Source material »
_ _ _ _ _ _ _
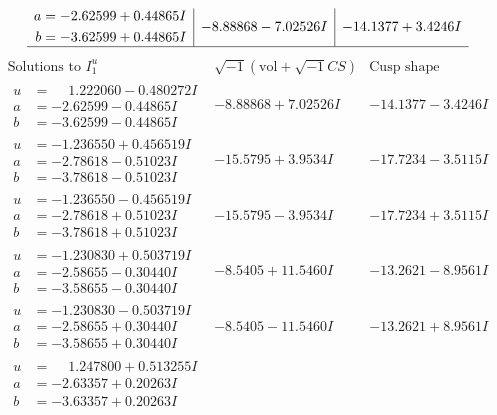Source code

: \documentclass[1p]{elsarticle_modified}
\theoremstyle{definition}
\newcommand{\I}{\sqrt{-1}}
\begin{document}
$$\begin{array}{c|c|c}
\begin{aligned}
a &= -2.62599 + 0.44865 I \\
b &= -3.62599 + 0.44865 I\end{aligned}
 & -8.88868 - 7.02526 I & -14.1377 + 3.4246 I\\
 \hline 
 \end{array}$$\newpage$$\begin{array}{c|c|c}  
\text{Solutions to }I^u_{1}& \I (\text{vol} + \sqrt{-1}CS) & \text{Cusp shape}\\
 \hline 
\begin{aligned}
u &= \phantom{-}1.222060 - 0.480272 I \\
a &= -2.62599 - 0.44865 I \\
b &= -3.62599 - 0.44865 I\end{aligned}
 & -8.88868 + 7.02526 I & -14.1377 - 3.4246 I \\ \hline\begin{aligned}
u &= -1.236550 + 0.456519 I \\
a &= -2.78618 - 0.51023 I \\
b &= -3.78618 - 0.51023 I\end{aligned}
 & -15.5795 + 3.9534 I & -17.7234 - 3.5115 I \\ \hline\begin{aligned}
u &= -1.236550 - 0.456519 I \\
a &= -2.78618 + 0.51023 I \\
b &= -3.78618 + 0.51023 I\end{aligned}
 & -15.5795 - 3.9534 I & -17.7234 + 3.5115 I \\ \hline\begin{aligned}
u &= -1.230830 + 0.503719 I \\
a &= -2.58655 - 0.30440 I \\
b &= -3.58655 - 0.30440 I\end{aligned}
 & -8.5405 + 11.5460 I & -13.2621 - 8.9561 I \\ \hline\begin{aligned}
u &= -1.230830 - 0.503719 I \\
a &= -2.58655 + 0.30440 I \\
b &= -3.58655 + 0.30440 I\end{aligned}
 & -8.5405 - 11.5460 I & -13.2621 + 8.9561 I \\ \hline\begin{aligned}
u &= \phantom{-}1.247800 + 0.513255 I \\
a &= -2.63357 + 0.20263 I \\
b &= -3.63357 + 0.20263 I\end{aligned}

\end{array}$$
\end{document}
_ _ _ _ _ _ _
Problem details » Where a line of the material holds the word "phantom", copy that line.

Answer to the problem »
u &= \phantom{-}1.222060 - 0.480272 I \\
u &= \phantom{-}1.247800 + 0.513255 I \\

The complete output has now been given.